Karina zeigt ein ausgemustertes Robbenfänger-Schiff, das zum Museum umgewandelt wurde, als das mit dem Robben jagen und erschlagen verboten wurde. Es steht gleich neben der Polaria-Erlebniswelt, einer kleinen Bart- und Seerobben-Station mit ein paar Aquarien und einem Kino, das alle Stunde einen Kurzfilm über das Polarlicht und die Fauna & Flora der Arktis zeigt. Hatte ich mir gestern bereits angesehen – zusammen mit ca. 100 ausflügelnden Rentnern eines Luxusdampfers, alle in roten Jäckchen zur Wiedererkennung. Süßes Deja vu…

Eisbärgeschichten in den Ölhallen

Viel interessanter waren jedoch das Polarmuseum und die Ølhallen (die Bierhalle) der Mack-Brauerei. Ich mag ja Eisbären (nein, das überrascht euch nicht). Meines bisherigen Wissens gilt Hammerfest als Eisbärenhauptstadt (Norwegens). Tromsö hat aber auch so seine Geschichte mit den weißen Petzen. Bis in die 70er Jahre des letzten Jahrhunderts (also quasi kurz bevor ich geboren wurde) fing man Eisbärenbabys auf Spitzbergen ein und brachte sie nach Tromsö, einem der wichtigsten Nordmeerhäfen. Dort verkaufte man die Bären an Zoos in aller Welt und bekloppte Privatleute, die schon immer mal ein Raubtier als Haustier haben wollten. Man führte die Bären auf den Straßen Tromsös an der Leine spazieren!

Tromsö Eisbär an der Leine

Mit Eisbären kuscheln

Ich hab‘s nicht glauben wollen, als uns Karina das erzählte. Aber sie hat den Beweis gebracht: im Polarmuseum hängt ein Foto von 1947: Bärchen an Leine. Von all dem erzählte uns Karina im Schatten eines weißen Riesen mit aufgerissenem Maul und blitzenden Zähnen. Zum Glück ausgestopft. Er ist auch nicht der einzige seiner Spezies, die in der Ølhallen zur Deko dient. Dieser Riese hier ist noch nicht mal der größte. Auf der Wetterstation der Stadt soll es ein überragendes Exemplar geben. In eben diesem ältesten Pub der Stadt aber, zugehörig der nördlichsten Brauerei der Welt, handelten sie Eisbären und alles Mögliche. Eismeerbörse nannte man es. Das ehemalige Handelsgeschehen wird heute nur noch mit Memorabilia illustriert, aber es sind immer noch morgens um 10 Uhr bereits die ersten Biertrinker anwesend. Manche Traditionen sterben eben doch nicht aus.

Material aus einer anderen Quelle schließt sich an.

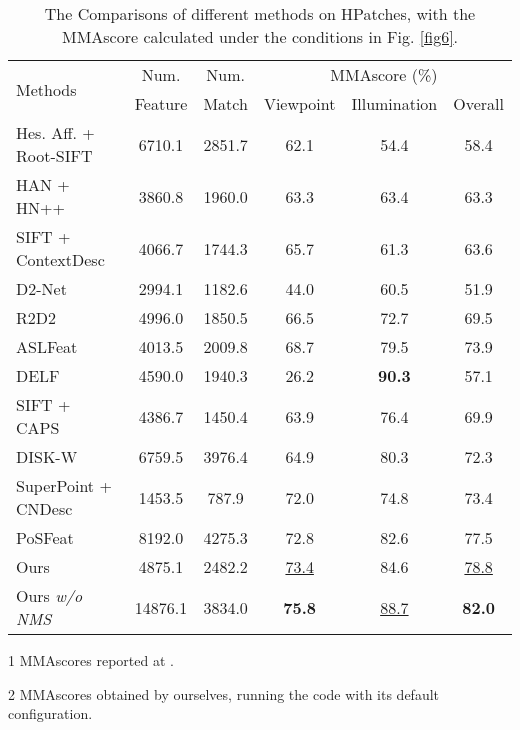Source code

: \documentclass[journal]{IEEEtran}
\begin{document}
\begin{table*}[h]
\renewcommand\arraystretch{1.5}
\centering
\caption{The Comparisons of different methods on HPatches, with the MMAscore calculated under the conditions in Fig. \ref{fig6}.}
{
\begin{threeparttable}
\begin{tabular}{l|cc|ccc}
    \hline
    \multirow{2}{*}{Methods} & Num. & Num. & \multicolumn{3}{c}{MMAscore (\%)}\\
    \cline{4-6}
            & Feature & Match & Viewpoint & Illumination & Overall \\
    \hline
    \hline
    Hes. Aff. + Root-SIFT\tnote{1} \ \cite{HesAffandSIFT}  & 6710.1 & 2851.7 & 62.1 & 54.4 & 58.4 \\
    HAN \cite{HesAffNet} + HN++\tnote{1} \ \cite{HardNetpp}             & 3860.8 & 1960.0 & 63.3 & 63.4 & 63.3 \\
    SIFT + ContextDesc\tnote{1} \ \cite{ContextDesc}     & 4066.7 & 1744.3 & 65.7 & 61.3 & 63.6 \\
    D2-Net\tnote{1} \ \cite{D2net}                 & 2994.1 & 1182.6 & 44.0 & 60.5 & 51.9 \\
    R2D2\tnote{1} \ \cite{R2D2}                   & 4996.0 & 1850.5 & 66.5 & 72.7 & 69.5 \\
    ASLFeat\tnote{1} \ \cite{aslfeat}                & 4013.5 & 2009.8 & 68.7 & 79.5 & 73.9 \\
    DELF\tnote{1} \ \cite{DELF}                   & 4590.0 & 1940.3 & 26.2 & \textbf{90.3} & 57.1 \\
    SIFT + CAPS\tnote{1} \ \cite{caps}            & 4386.7 & 1450.4 & 63.9 & 76.4 & 69.9 \\
    DISK-W\tnote{1} \ \cite{disk}                 & 6759.5 & 3976.4 & 64.9 & 80.3 & 72.3 \\
    SuperPoint + CNDesc\tnote{2} \ \cite{cndesc} & 1453.5 & 787.9 & 72.0 & 74.8 & 73.4 \\
    PoSFeat\tnote{1} \ \cite{li2022decoupling}                 & 8192.0 & 4275.3 & 72.8 & 82.6 & 77.5 \\
\hdashline
Ours      & 4875.1 & 2482.2 & \underline{73.4} & 84.6 & \underline{78.8} \\
Ours \textit{w/o NMS}          & 14876.1 & 3834.0 & \textbf{75.8} & \underline{88.7} & \textbf{82.0} \\
    \hline
\end{tabular}
\begin{tablenotes}
\footnotesize
\item[1] MMAscores reported at \cite{li2022decoupling}.
\item[2] MMAscores obtained by ourselves, running the code with its default configuration.
\end{tablenotes}
\end{threeparttable}
}
\label{table1}
\end{table*}
\end{document}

Eisbär in der Ölhallen von Tromsö

Polarmuseum von Tromsö

Mehr Eisbärenfelle und vor allem Geschichte zu Spitzbergen (wo ich ja immer noch hin muss!) sieht man im Polarmuseum, inklusive einem Walrossskelett und zugehörigem Walrosspenis. Der ist vor allem deshalb wichtig, weil man mit eben einem solchen in Hammerfest zum Mitglied des königlichen Eisbärenclubs geadelt wird, was ich bekanntermaßen ebenfalls seit 7 Jahren anstrebe

Norwegen_walrosspenis

Das Polarmuseum ist mein klarer Favorit, wenn es um ein informatives Museum mit viel zu sehen geht. Die Ølhallen ist natürlich für Biertrinker attraktiver. Aber da wir im Dienst waren und um 11 Uhr vormittags auf Pressetrips in der Regel noch nicht gepichelt wird, eben nur die zweite Wahl bei der Stadterkundung. Abgesehen davon ist Norwegen noch immer das Land mit den höchsten Bierpreisen in Europa.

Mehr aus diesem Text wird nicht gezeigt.